Sep 18, 2014 - Uncategorized    No Comments

The Calendar

One thing I realized about both of our fathers is that as their dementia became worse, they would mark each day off in their calendars.  My father would put an X and my husband’s father circles the date.  This is how they keep track of what day it is.  If you ask them what day it is they grab their calendars.  Any medical people around the house take the calendar away before they ask.  Without their calendars the don’t know the day.  It is a coping mechanism.  My dad finally reached a point where he couldn’t even mark off the days anymore or maybe he just didn’t care.

My father-in-law has a calendar with small squares where you can actually write something.  He seldom writes anything but once in a while he write that someone called or that is was someones birthday from the past.  Recently he wrote:  “Real Good.”  It was an interesting entry.  We are not sure exactly what he meant.  Was it a good day?  Were there good memories?  Did he feel good?  We will probably never know but it isn’t really important.  Something was “Real Good” to the point he wanted to write it down.  I’m always so glad when he has those “Real Good” moments.

Sep 16, 2014 - Uncategorized    1 Comment

A Pedicure for Mom

As you all know, Mom has problems with her feet.  Peppermint Oil has been quite a relief to her but she and I tried something she had never done before.  We went to have a pedicure.  She loved it:  soaking her feet, having them messaged, pampering and her toes polished.  Not until it was all over did she tell me she had never had her toes polished before.  I could have done that a long time ago but I didn’t even know.  She picked out silver.  I tried to talk her into a more neutral shade but she wanted silver.  She loved it.  She doesn’t wear sandals and she doesn’t go barefoot but she loves to show off her silver toes.   I am still learning it is the little things that are important.IMG_0526[1]
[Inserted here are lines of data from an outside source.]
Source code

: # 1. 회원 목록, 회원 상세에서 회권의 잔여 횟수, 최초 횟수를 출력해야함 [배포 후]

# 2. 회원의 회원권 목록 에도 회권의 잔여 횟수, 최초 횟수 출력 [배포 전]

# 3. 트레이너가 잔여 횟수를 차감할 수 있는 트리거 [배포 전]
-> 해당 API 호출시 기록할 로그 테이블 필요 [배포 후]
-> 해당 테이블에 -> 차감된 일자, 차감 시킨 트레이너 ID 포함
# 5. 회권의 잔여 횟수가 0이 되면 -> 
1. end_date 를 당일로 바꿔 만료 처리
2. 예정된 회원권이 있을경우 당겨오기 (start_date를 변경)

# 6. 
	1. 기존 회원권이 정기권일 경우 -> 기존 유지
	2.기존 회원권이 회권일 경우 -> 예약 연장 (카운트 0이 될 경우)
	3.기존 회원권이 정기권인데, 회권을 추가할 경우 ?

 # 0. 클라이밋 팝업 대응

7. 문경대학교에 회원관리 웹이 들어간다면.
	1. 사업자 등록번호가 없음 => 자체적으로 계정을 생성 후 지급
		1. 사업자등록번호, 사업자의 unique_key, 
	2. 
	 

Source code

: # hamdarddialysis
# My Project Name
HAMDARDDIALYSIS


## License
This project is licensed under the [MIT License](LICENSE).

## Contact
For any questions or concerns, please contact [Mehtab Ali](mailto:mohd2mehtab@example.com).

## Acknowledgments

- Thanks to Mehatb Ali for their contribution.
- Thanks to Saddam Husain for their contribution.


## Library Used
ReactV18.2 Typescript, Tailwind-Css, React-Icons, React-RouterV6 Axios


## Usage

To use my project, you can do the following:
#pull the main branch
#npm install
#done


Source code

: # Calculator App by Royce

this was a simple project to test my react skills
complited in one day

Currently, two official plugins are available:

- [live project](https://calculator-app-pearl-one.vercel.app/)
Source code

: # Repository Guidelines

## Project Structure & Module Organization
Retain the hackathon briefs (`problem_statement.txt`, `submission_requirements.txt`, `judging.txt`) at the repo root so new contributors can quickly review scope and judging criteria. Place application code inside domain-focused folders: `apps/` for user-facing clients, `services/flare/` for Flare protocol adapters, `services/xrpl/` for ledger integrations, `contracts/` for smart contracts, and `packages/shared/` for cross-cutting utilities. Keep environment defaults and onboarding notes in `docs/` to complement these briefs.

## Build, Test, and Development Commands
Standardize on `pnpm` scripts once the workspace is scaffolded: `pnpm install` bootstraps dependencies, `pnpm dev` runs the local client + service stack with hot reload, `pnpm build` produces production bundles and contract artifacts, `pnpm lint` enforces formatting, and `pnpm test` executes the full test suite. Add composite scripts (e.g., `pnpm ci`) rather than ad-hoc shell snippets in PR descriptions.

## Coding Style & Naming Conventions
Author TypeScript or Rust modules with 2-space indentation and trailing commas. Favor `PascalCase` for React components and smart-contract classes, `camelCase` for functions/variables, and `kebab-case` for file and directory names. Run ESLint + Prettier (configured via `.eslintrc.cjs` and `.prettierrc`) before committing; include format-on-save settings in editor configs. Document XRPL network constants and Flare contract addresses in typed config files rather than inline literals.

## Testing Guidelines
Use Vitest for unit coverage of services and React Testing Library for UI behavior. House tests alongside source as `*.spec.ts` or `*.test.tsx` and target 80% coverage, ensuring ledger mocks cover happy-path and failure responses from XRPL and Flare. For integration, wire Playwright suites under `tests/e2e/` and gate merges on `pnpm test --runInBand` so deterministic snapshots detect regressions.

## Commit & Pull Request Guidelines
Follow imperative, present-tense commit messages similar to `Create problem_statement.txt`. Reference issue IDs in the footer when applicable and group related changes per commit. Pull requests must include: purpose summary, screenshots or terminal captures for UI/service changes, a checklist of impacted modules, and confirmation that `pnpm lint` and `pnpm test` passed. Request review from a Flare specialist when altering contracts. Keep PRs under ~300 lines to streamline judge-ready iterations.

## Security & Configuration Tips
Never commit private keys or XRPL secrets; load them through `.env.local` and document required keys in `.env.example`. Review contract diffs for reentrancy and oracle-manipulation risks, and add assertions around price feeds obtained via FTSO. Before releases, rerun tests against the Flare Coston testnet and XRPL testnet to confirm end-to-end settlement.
Sep 11, 2014 - Uncategorized    No Comments

A Black Willy Worm

Papaw still likes to go for a drive.  I’m not sure how much he notices anymore but the motion is relaxing and he loves to go.  This last week as we drove through the country I saw a black willy worm.  Dad and Papaw always predicted the winter with those worms and this week was no different.  Their thought on willy worms are usually right.  So when I told Papaw I saw a black willy worm, I could hear a catch in his voice before he spoke.  Then he said, “We are going to have another hard winter.  I’m not ready for that.”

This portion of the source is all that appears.